9B

1.2K 252 25
                                    

Putri menyambut kedatangan Nisa dengan senyuman lebar. Rasa sedih dan kecewa yang ia rasakan karena penolakan Kafka atas keinginannya ia buang jauh-jauh.

"Kok baru datang sih Kak." Gerutu Putri sambil memeluk erat tubuh Kakak tercintanya.

"Mas Bagas harus nyelesain dulu kerjaannya. Nggak bisa ditunda."

"Yang sudah jadi bos mah beda yah," bisik Putri sambil melirik ke arah suami Nisa yang tengah mengobrol dengan Kafka.

"Bos dari Hongkong. Cuman diangkat jadi karyawan tetap aja. Kemarinkan masih kontrak jadi kalau lembur tuh tetap dihitung, kalau sekarang sudah jadi karyawan tetap lembur tuh nggak dihitung Put."

"Kok gitu?"

"Royalitas tanpa batas kata Mas Bagas. Perusahaan nggak mau rugi. Nggak ngerti Kakak juga."

"Nggak niat buat cari kerja yang lain?" Tanya Putri penasaran. Kakak iparnya memang hanya lulusan SMA tapi pengetahuan dan kemampuannya pada bidang pekerjaan yang dia geluti cukup mumpuni jadi sepertinya nggak akan susah bila ingin mendapatkan pekerjaan yang lain.

"Kata Mas Bagas sudah malas kesana kemari nyari kerjaan baru.
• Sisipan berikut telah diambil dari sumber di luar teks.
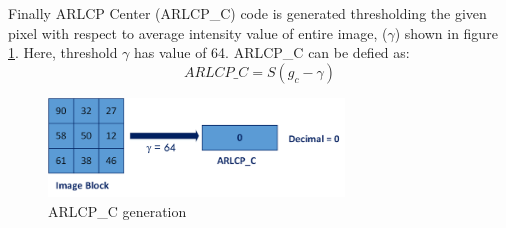 \documentclass[12pt]{article}
\begin{document}
Finally ARLCP Center (ARLCP\_C) code is generated thresholding the given pixel with respect to average intensity value of entire image, ($\gamma$) shown in figure \ref{fig:center}. Here, threshold $\gamma$ has value of 64. ARLCP\_C can be defied as:\\

\begin{equation}
 ARLCP\_C = S(g_c-\gamma)
 \label{equation:center}
\end{equation}
\vspace*{0.5cm}
\begin{figure}[H]
	\begin{center}
		\centering
		\includegraphics[width=0.7\textwidth]{center.png}
		\caption{ARLCP\_C generation}
		\label{fig:center}
	\end{center}
\end{figure}
\end{document}
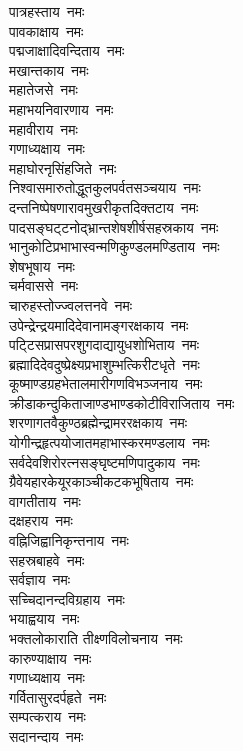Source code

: \begin{flushleft}
पात्रहस्ताय~नमः\\
पावकाक्षाय~नमः\\
पद्मजाक्षादिवन्दिताय~नमः\\
मखान्तकाय~नमः\\
महातेजसे~नमः\\
महाभयनिवारणाय~नमः\\
महावीराय~नमः\\
गणाध्यक्षाय~नमः\\
महाघोरनृसिंहजिते~नमः\\
निश्वासमारुतोद्धूतकुलपर्वतसञ्चयाय~नमः\hfill{}\\
दन्तनिष्पेषणारावमुखरीकृतदिक्तटाय~नमः\\
पादसङ्घट्‍टनोद्भ्रान्तशेषशीर्षसहस्रकाय~नमः\\
भानुकोटिप्रभाभास्वन्मणिकुण्डलमण्डिताय~नमः\\
शेषभूषाय~नमः\\
चर्मवाससे~नमः\\
चारुहस्तोज्ज्वलत्तनवे~नमः\\
उपेन्द्रेन्द्रयमादिदेवानामङ्गरक्षकाय~नमः\\
पट्‍टिसप्रासपरशुगदाद्यायुधशोभिताय~नमः\\
ब्रह्मादिदेवदुष्प्रेक्ष्यप्रभाशुम्भत्किरीटधृते~नमः\\
कूष्माण्डग्रहभेतालमारीगणविभञ्जनाय~नमः\hfill{}\\
क्रीडाकन्दुकिताजाण्डभाण्डकोटीविराजिताय~नमः\\
शरणागतवैकुण्ठब्रह्मेन्द्रामररक्षकाय~नमः\\
योगीन्द्रहृत्पयोजातमहाभास्करमण्डलाय~नमः\\
सर्वदेवशिरोरत्नसङ्घृष्टमणिपादुकाय~नमः\\
ग्रैवेयहारकेयूरकाञ्चीकटकभूषिताय~नमः\\
वागतीताय~नमः\\
दक्षहराय~नमः\\
वह्निजिह्वानिकृन्तनाय~नमः\\
सहस्रबाहवे~नमः\\
सर्वज्ञाय~नमः\hfill{}\\
सच्चिदानन्दविग्रहाय~नमः\\
भयाह्वयाय~नमः\\
भक्तलोकाराति तीक्ष्णविलोचनाय~नमः\\
कारुण्याक्षाय~नमः\\
गणाध्यक्षाय~नमः\\
गर्वितासुरदर्पहृते~नमः\\
सम्पत्कराय~नमः\\
सदानन्दाय~नमः\\

\end{flushleft}
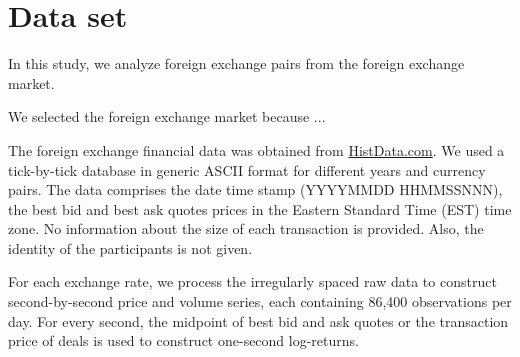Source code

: \section{Data set}\label{sec:data_set}

In this study, we analyze foreign exchange pairs from the foreign exchange market.

We selected the foreign exchange market because ...

The foreign exchange financial data was obtained from
\href{www.histdata.com}{HistData.com}. We used a tick-by-tick database in generic ASCII
format for different years and currency pairs. The data comprises the date time
stamp (YYYYMMDD HHMMSSNNN),
the best bid and best ask quotes prices in the Eastern Standard Time (EST) time zone.
No information about the size of each transaction is provided. Also, the
identity of the participants is not given.

For each exchange rate, we process the irregularly
spaced raw data to construct second-by-second price and volume series, each
containing 86,400 observations per day. For every second, the midpoint of best
bid and ask quotes or the transaction price of deals is used to construct
one-second log-returns.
Syukur-syukur kalau kerjaan barunya lebih enak tapi kalau sebaliknya gimana."

"Harus dicoba dulu biar tahu enak atau nggak enak," ucap Putri sambil terkekeh geli.

"Mungkin kalau belum banyak buntutnya dia mau coba tapi ini udah banyak buntutnya. Terlalu beresiko Put."
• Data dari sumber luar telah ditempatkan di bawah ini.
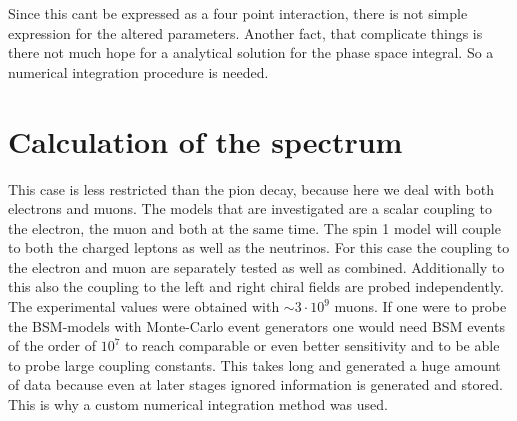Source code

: Since this cant be expressed as a four point interaction, there is not simple expression for the altered parameters. Another fact, that complicate things is there not much hope for a analytical solution for the phase space integral. So a numerical integration procedure is needed. 
\section{Calculation of the spectrum}
This case is less restricted than the pion decay, because here we deal with both electrons and muons.
The models that are investigated are a scalar coupling to the electron, the muon and both at the same time. The spin 1 model will couple to both the charged leptons as well as the neutrinos. For this case the coupling to the electron and muon are separately tested as well as combined. Additionally to this also the coupling to the left and right chiral fields are probed independently. 
The experimental values were obtained with $\sim 3\cdot 10^{9}$ muons. If one were to probe the BSM-models with Monte-Carlo event generators one would need BSM events of the order of $10^7$ to reach comparable or even better sensitivity and to be able to probe large coupling constants.
This takes long and generated a huge amount of data because even at later stages ignored information is generated and stored. 
This is why a custom numerical integration method was used.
"Banyak gimana, baru juga satu?"

"Satu anak, satu istri dan dua adik perempuan. Banyak kan? Apalagi sekarang adik bungsu Mas Bagas mau masuk kuliah, perlu biaya banyak."

Putri mengangguk paham. Mas Bagas anak sulung sekaligus anak lelaki satu-satunya, kedua adiknya perempuan dan sama halnya dengan Putri dan Nisa, Bagas pun sudah tidak memiliki ayah jadi dialah yang menjadi tulang punggung keluarganya hingga saat ini meskipun ia sudah berumah tangga.
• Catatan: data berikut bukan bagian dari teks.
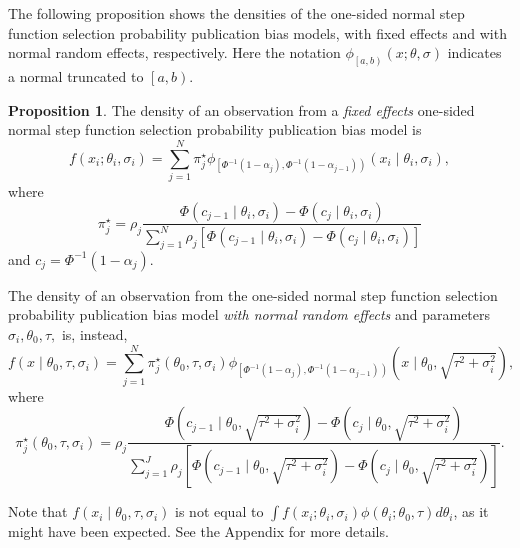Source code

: \documentclass[preprint, authoryear]{elsarticle}
\theoremstyle{plain}
\theoremstyle{definition}
\newtheorem{prop}[theorem]{Proposition}
\begin{document}
The following proposition shows the densities of the one-sided normal step function selection probability publication bias models, with fixed effects and with normal random effects, respectively. Here the notation $\phi_{\left[a,b\right)}\left(x;\theta,\sigma\right)$ indicates a normal truncated to $\left[a,b\right)$.
\begin{prop}
\label{prop:One-sided normal discrete probability vector publication bias model-1}
The density of an observation from a \emph{fixed effects} one-sided normal step function selection probability publication bias model is
\begin{equation}\label{eq:Fixed effects, publication bias}
f\left(x_{i};\theta_{i},\sigma_{i}\right) = \sum_{j=1}^{N}\pi_{j}^\star\phi_{\left[\Phi^{-1}\left(1-\alpha_{j}\right),\Phi^{-1}\left(1-\alpha_{j-1}\right)\right)}\left(x_{i}\mid\theta_{i},\sigma_{i}\right),
\end{equation}
where
$$
\pi_{j}^{\star}=\rho_{j}\frac{\Phi\left(c_{j-1}\mid\theta_{i},\sigma_{i}\right)-\Phi\left(c_{j}\mid\theta_{i},\sigma_{i}\right)}{\sum_{j=1}^{N}\rho_{j}\left[\Phi\left(c_{j-1}\mid\theta_{i},\sigma_{i}\right)-\Phi\left(c_{j}\mid\theta_{i},\sigma_{i}\right)\right]}
$$
and $c_{j}=\Phi^{-1}\left(1-\alpha_{j}\right)$.

The density of an observation from the one-sided normal step function selection probability publication bias model \emph{with normal random effects} and parameters $\sigma_{i},\theta_{0},\tau,$ is, instead,
\begin{equation}\label{eq:Random effects, publication bias}
f\left(x\mid\theta_{0},\tau,\sigma_{i}\right)=\sum_{j=1}^{N}\pi_{j}^{\star}\left(\theta_0,\tau,\sigma_{i}\right)\phi_{\left[\Phi^{-1}\left(1-\alpha_{j}\right),\Phi^{-1}\left(1-\alpha_{j-1}\right)\right)}\left(x\mid\theta_{0},\sqrt{\tau^{2}+\sigma_{i}^{2}}\right),
\end{equation}
where 
\[
\pi_{j}^{\star}\left(\theta_0,\tau,\sigma_{i}\right)=\rho_{j}\frac{\Phi\left(c_{j-1}\mid\theta_{0},\sqrt{\tau^{2}+\sigma_{i}^{2}}\right)-\Phi\left(c_{j}\mid\theta_{0},\sqrt{\tau^{2}+\sigma_{i}^{2}}\right)}{\sum_{j=1}^{J}\rho_{j}\left[\Phi\left(c_{j-1}\mid\theta_{0},\sqrt{\tau^{2}+\sigma_{i}^{2}}\right)-\Phi\left(c_{j}\mid\theta_{0},\sqrt{\tau^{2}+\sigma_{i}^{2}}\right)\right]}.
\]
\end{prop}

Note that $f\left(x_i\mid\theta_{0},\tau,\sigma_i\right)$ is not equal to $\int f\left(x_{i};\theta_{i},\sigma_{i}\right)\phi\left(\theta_{i};\theta_{0},\tau\right)d\theta_{i}$,
as it might have been expected. See the Appendix for more details.
\end{document}
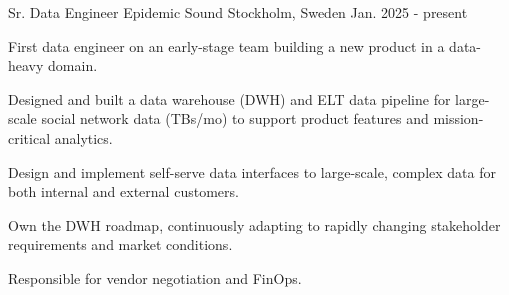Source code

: 

\begin{cventries}


  \cventry
    {Sr. Data Engineer} %
    {Epidemic Sound} %
    {Stockholm, Sweden} %
    {Jan. 2025 - present} %
    {
    First data engineer on an early-stage team building a new product in a data-heavy domain.
    \vspace{5.0mm}
      \begin{cvitems} %
        \item {Designed and built a data warehouse (DWH) and ELT data pipeline for large-scale social network data (TBs/mo) to support product features and mission-critical analytics.}
        \item {Design and implement self-serve data interfaces to large-scale, complex data for both internal and external customers.}
        \item {Own the DWH roadmap, continuously adapting to rapidly changing stakeholder requirements and market conditions.}
        \item {Responsible for vendor negotiation and FinOps.}
      \end{cvitems}
    }


\end{cventries}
"Oh iya Kak.. tadi aku meminta sesuatu sama Mas Kafka tapi Mas Kafka tak bisa memenuhinya." Putri membawa beberapa piring kotor ke wastafel sedangkan Nisa memasukkan beberapa makanan ke dalam kulkas.

"Memangnya kamu minta apa?"

"A..aku minta...." Putri tak melanjutkan ucapannya saat ia berpikir kalau apa yang akan ia ucapkan bisa jadi akan membuat kakaknya sedih dan merasa bersalah, sama halnya dengan apa yang dirasakan Putri sekarang.

"Minta apa?" Tanya Nisa penasaran.

"Bukan apa-apa, kak." Jawab Putri sambil mencuci piring dan gelas kotor yang sudah memenuhi wastafel.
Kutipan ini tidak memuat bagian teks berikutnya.